Drawing pictures since early childhood, he showed enough talent at Wendell Phillips High School to earn a scholarship to the School of the Art Institute. But he was gone in six months, feeling, “I saw no future in what was basically an all-white art world.”
He took a job as “office boy” in the Chicago Tribune’s Creative Services Department, where he worked illustrating clothing advertisements. His portfolio soon landed him a job with the advertising agency Foote, Cone & Belding. His timing was fortuitous. In the midst of the civil rights movement and in the wake of Dr. Martin Luther King Jr.’s assassination, companies were eager to reach out to the African American community and ad agencies began to recruit Black applicants.
Thompson became an art director, working for the Chicago offices of many of the biggest agencies in the world, on campaigns for Coca-Cola, United Airlines and helping produce the first Black-audience TV commercials for McDonald’s. Though he was happy and “never felt any racism personally,” he began to sense an undercurrent of racism in the business and wrote a lengthy article about that for Print magazine called “The Invisible Man in the Gray Flannel Suit.”
That article led to an Advertising Age story with the headline, “Dirty Little Secret.” Thompson felt the sting of the industry, as his advertising work dried up. He moved on, founding the nonprofit Partnership Against Racism, and, for a time, co-hosting a weekly WLIT-FM radio program called “The Race Question.”

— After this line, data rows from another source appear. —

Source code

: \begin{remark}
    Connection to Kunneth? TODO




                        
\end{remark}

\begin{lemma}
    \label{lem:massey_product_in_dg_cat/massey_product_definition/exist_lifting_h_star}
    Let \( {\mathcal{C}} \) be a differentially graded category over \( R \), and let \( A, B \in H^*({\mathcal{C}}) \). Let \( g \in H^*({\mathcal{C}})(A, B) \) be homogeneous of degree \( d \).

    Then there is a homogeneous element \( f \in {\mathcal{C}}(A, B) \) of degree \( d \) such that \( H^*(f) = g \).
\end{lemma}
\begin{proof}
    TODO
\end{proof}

He also devoted more time to his own painting and writing. In 2012 he had his biggest success, writing “African Americans in Chicago” (Arcadia Publishing). “I was in a bookstore and I saw books about Italians in Chicago, about Jews, Japanese — but none about African Americans,” he says. “So I sent them an email that said, ‘I’m the man to do it.’”
Arcadia agreed and the book has been a steady bestseller ever since.
He has also written 1995′s “Whitefolks: Seeing America Through Black Eyes” and 2018′s “Branding Humans: Selling White Supremacy to America.”
I have written about Thompson before. He is ever filled with ideas and opinions and a charming self-confidence. As he said of “RaceMan Answers,” his self-published e-book and pocket-size softcover in 2014, “This book can solve the race problem in the United States.”
He has, as you can see, a rakish look. His left eye, troublesome from birth, got worse after he turned 50. As he began experiencing double vision, he started wearing a patch. But he has always had a way with words. Some time ago he told me, “There are only two kinds of people in Chicago. Those that get the blues and those that give ‘em.”
He has lived modestly in Uptown for many years and is always out and about, at coffee shops, bookstores and galleries, events of all sorts.
He and Stevenson continue to work on their film. They shot some interviews and other material in May, connecting with old friends from the business, and have already received a donation from the president of one big ad agency here and recently launched a GoFundMe page.
One easily senses the zeal of both men as Thompson says, “It was Black hands and minds that were behind some of America’s whitest ads. We colorized them from the inside, that’s the beauty of it.”
The pair originally thought they might need a professional actor as narrator/host but, says Stevenson, “As soon as I saw Lowell on camera, I said, ‘That’s it.’”
Thompson smiles and says, “I watch myself in it and I think, ‘Well, maybe I missed my calling.’ I could have been Denzel.”